None of you seem to acknowledge that ALL states have abused powers that they have created for themselves under the threat of terrorism. Who is going to guard against the abuse of the guardians? You seem to suggest that this vigilance is unnecessary and traitorous. I say that if it were not for groups like Amnesty and HRW and many others ("interfering scum" in your telling words, Atlantean), our tenuous democracies would have turned into tyrannies long ago.

Ruven, I also note that you have a problem with my reference to Jewish suffering. Is this because like all true Zionists, you think that the Holocaust was so unique in the suffering that it caused that only Jews can talk about it? And that because you think all other acts of violence pale in comparison to the Holocaust, Israel's actions against Palestinians and Lebanese are implicitly justified? That "Never again" applies only to Jews, and to no one else? Then read some authors from your own country, like Yitzhak Laor, and see the interview in Haaretz with Avram Burg at http://www.haaretz.com/hasen/spages/868385.html

It's clear you cannot stand groups like B'Tselem and ICAHD and many others that prevent Israel from descending into Zionazism, although people like you are presumably there to ensure that the descent is swift and irrevocable.

You also seem to have a problem with any one defending the human rights of Muslims. Do you remember these words? "If you prick us, do we not bleed? if you tickle us, do we not laugh? if you poison us, do we not die? and if you wrong us, shall we not revenge? If we are like you in the rest, we will resemble you in that." (Shylock in Shakespeare's Merchant of Venice).

And finally, spare me the NGO Watch reference. They are financed by the same shady Wechsler Family Foundation that funds the extreme right-wing think tank called the Jerusalem Center for Public Affairs. The JCPA is one of the extreme Zionist groups, along with AIPAC and other warmongers, currently baying for a nuclear war with Iran. Both NGO Watch and JCPA are just the respectable versions of Masada2000 - very reliable if you want a glimpse into the mindset of incurable Zionist nutcases.

#11
Ruvy in Jerusalem
August 1, 2007
07:17 PM

Affirmingflame,

I do not know what flame you claim to affirm but rather than waste time retyping my views, I'll refer you to this analysis of events in my neck of the woods, and to my writers page at Blogcritics Magazine. Read at your leisure before you assume you know anything about what I think.

#12
temporal
URL
August 2, 2007
07:01 AM

ruvy well said:)

I have no problem with human rights commissions that actually do their jobs - like condemning and exposing the slavery practices that occur in Arabia, the Phillipines and Thailand, or the human rights abuses that Christians are forced to suffer at the hands of Moslems throughout the Arab ruled parts of Israel, or which document the human rights abuses the Israeli government foments and commits against its own Jewish citizens.

;)

ah, that explains why Israel is not a occupation force but just a victim


also, this is incomplete

the human rights abuses the Israeli government foments and commits against its own Jewish citizens....
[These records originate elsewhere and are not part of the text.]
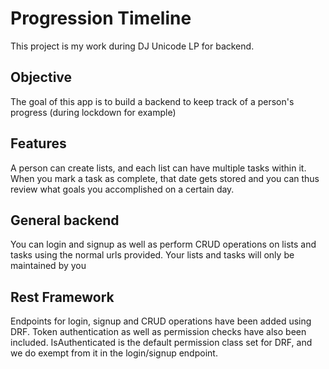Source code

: # Progression Timeline
This project is my work during DJ Unicode LP for backend.

## Objective
The goal of this app is to build a backend to keep track of a person's progress (during lockdown for example)

## Features
A person can create lists, and each list can have multiple tasks within it. When you mark a task as complete, that date gets stored and you can thus review what goals you accomplished on a certain day.

## General backend
You can login and signup as well as perform CRUD operations on lists and tasks using the normal urls provided. Your lists and tasks will only be maintained by you
## Rest Framework
Endpoints for login, signup and CRUD operations have been added using DRF. Token authentication as well as permission checks have also been included.
IsAuthenticated is the default permission class set for DRF, and we do exempt from it in the login/signup endpoint. 
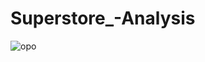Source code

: # Superstore_-Analysis
![opo](https://user-images.githubusercontent.com/104690664/223685857-3e9d0458-095a-4141-b2e8-e0518ff21ab8.PNG)

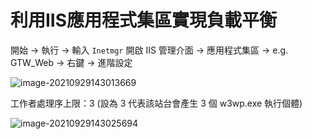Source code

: # 利用IIS應用程式集區實現負載平衡

開始 → 執行 → 輸入 `Inetmgr` 開啟 IIS 管理介面 → 應用程式集區  → e.g. GTW_Web → 右鍵 → 進階設定

![image-20210929143013669](http://igscloud2/index.php/s/GMjLffrq4874tz9/preview)

工作者處理序上限：3 (設為 3 代表該站台會產生 3 個 w3wp.exe 執行個體)

![image-20210929143025694](http://igscloud2/index.php/s/ayLHn2eGDqcFoKf/preview)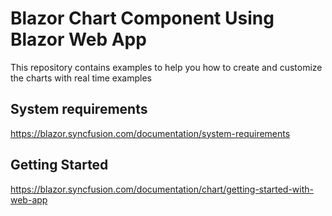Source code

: # Blazor Chart Component Using Blazor Web App
This repository contains examples to help you how to create and customize the charts with real time examples

## System requirements
https://blazor.syncfusion.com/documentation/system-requirements

## Getting Started
https://blazor.syncfusion.com/documentation/chart/getting-started-with-web-app
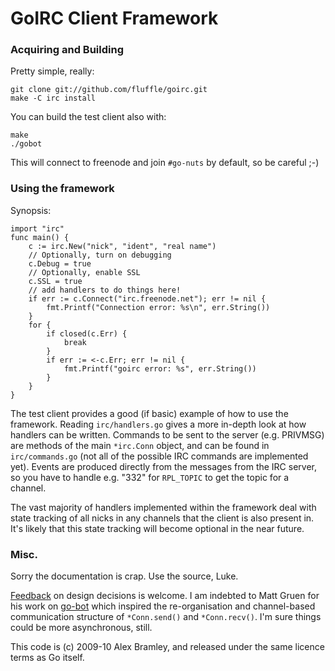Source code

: GoIRC Client Framework
======================

### Acquiring and Building

Pretty simple, really:

	git clone git://github.com/fluffle/goirc.git
	make -C irc install

You can build the test client also with:

	make
	./gobot

This will connect to freenode and join `#go-nuts` by default, so be careful ;-)

### Using the framework

Synopsis:

    import "irc"
    func main() {
        c := irc.New("nick", "ident", "real name")
        // Optionally, turn on debugging
        c.Debug = true
        // Optionally, enable SSL
        c.SSL = true
        // add handlers to do things here!
	    if err := c.Connect("irc.freenode.net"); err != nil {
		    fmt.Printf("Connection error: %s\n", err.String())
	    }
        for {
            if closed(c.Err) {
                break
            }
            if err := <-c.Err; err != nil {
                fmt.Printf("goirc error: %s", err.String())
            }
        }
    }

The test client provides a good (if basic) example of how to use the framework.
Reading `irc/handlers.go` gives a more in-depth look at how handlers can be
written. Commands to be sent to the server (e.g. PRIVMSG) are methods of the
main `*irc.Conn` object, and can be found in `irc/commands.go` (not all of the
possible IRC commands are implemented yet). Events are produced directly from
the messages from the IRC server, so you have to handle e.g. "332" for
`RPL_TOPIC` to get the topic for a channel.

The vast majority of handlers implemented within the framework deal with state
tracking of all nicks in any channels that the client is also present in. It's
likely that this state tracking will become optional in the near future.

### Misc.

Sorry the documentation is crap. Use the source, Luke.

[Feedback](mailto:a.bramley@gmail.com) on design decisions is welcome. I am
indebted to Matt Gruen for his work on
[go-bot](http://code.google.com/p/go-bot/source/browse/irc.go) which inspired
the re-organisation and channel-based communication structure of `*Conn.send()`
and `*Conn.recv()`. I'm sure things could be more asynchronous, still.

This code is (c) 2009-10 Alex Bramley, and released under the same licence terms
as Go itself.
without this addition to be fair and just:

the human rights abuses the Israeli government foments and commits against its own Jewish citizens....and upon civilians in its occupied territories

shalom

#13
Atlantean
URL
August 6, 2007
07:42 AM

Affirmingflame,

I stick to my position in #9. I reproduce what I have written there:

You put words in my mouth and go about attacking me for "saying" those words.
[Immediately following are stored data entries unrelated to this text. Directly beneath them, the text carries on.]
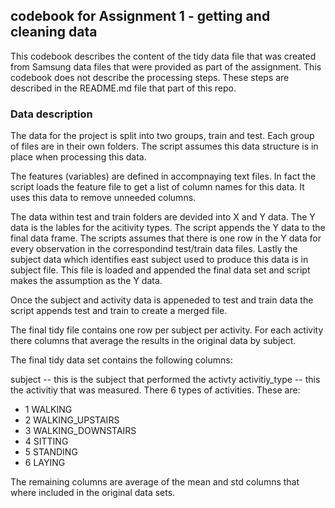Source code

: ## codebook for Assignment 1 - getting and cleaning data

This codebook describes the content of the tidy data file that was created from
Samsung data files that were provided as part of the assignment. This codebook does not describe the processing steps. These steps are described in the README.md file that part of this repo.

### Data description
The data for the project is split into two groups, train and test. Each group of files are in their own folders. The script assumes this data structure  is in place when processing this data. 

The features (variables) are defined in accompnaying text files. In fact the script loads the feature file to get a list of column names for this data. It uses this data to remove unneeded columns. 

The data within test and train folders are devided into X and Y data. The Y data is the lables for the acitivity types. The script appends the Y data to the final data frame. The scripts assumes that there is one row in the Y data for every observation in the correspondind test/train data files. Lastly the subject data which identifies east subject used to produce this data is in subject file. This file is loaded and appended the final data set and script makes the assumption as the Y data.

Once the subject and activity data is appeneded to test and train data the script appends test and train to create a merged file.

The final tidy file contains one row per subject per activity. For each activity there columns that average the results in the original data by subject.

The final tidy data set contains the following columns:

subject -- this is the subject that performed the activty
activitiy_type -- this the activitiy that was measured. There 6 types of activities. These are:
+ 1 WALKING
+ 2 WALKING_UPSTAIRS
+ 3 WALKING_DOWNSTAIRS
+ 4 SITTING
+ 5 STANDING
+ 6 LAYING

The remaining columns are average of the mean and std columns that where included in the original data sets. 
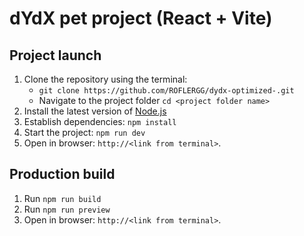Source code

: # dYdX pet project (React + Vite)

## Project launch

1. Clone the repository using the terminal:
   - `git clone https://github.com/ROFLERGG/dydx-optimized-.git`
   - Navigate to the project folder `cd <project folder name>`
2. Install the latest version of [Node.js](https://nodejs.org)
3. Establish dependencies:
   `npm install`
4. Start the project:
   `npm run dev`
5. Open in browser: `http://<link from terminal>`.

## Production build
   1. Run `npm run build`
   2. Run `npm run preview`
   3. Open in browser: `http://<link from terminal>`.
Go to #4 and do a thorough read. My comment was addressing the issue in this article - that human rights groups are soldiers of liberty. My entire comment was dedicated to prove this statement wrong. All that I have said is that human rights groups dont deserve the title of "soldier" and have also given the reasons why.


My comment wasnt saying anything about human rights organisations better serving "the public by opposing terrorists rather than (my emphasis) the governments that are trying to destroy them."

I never asked for a RATHER THAN. I asked for an ALSO. Dont misrepresent my comments and attack them yourself. Your extrapolations of my comments to what I would've done in Nazi Germany arise from these misrepresentations.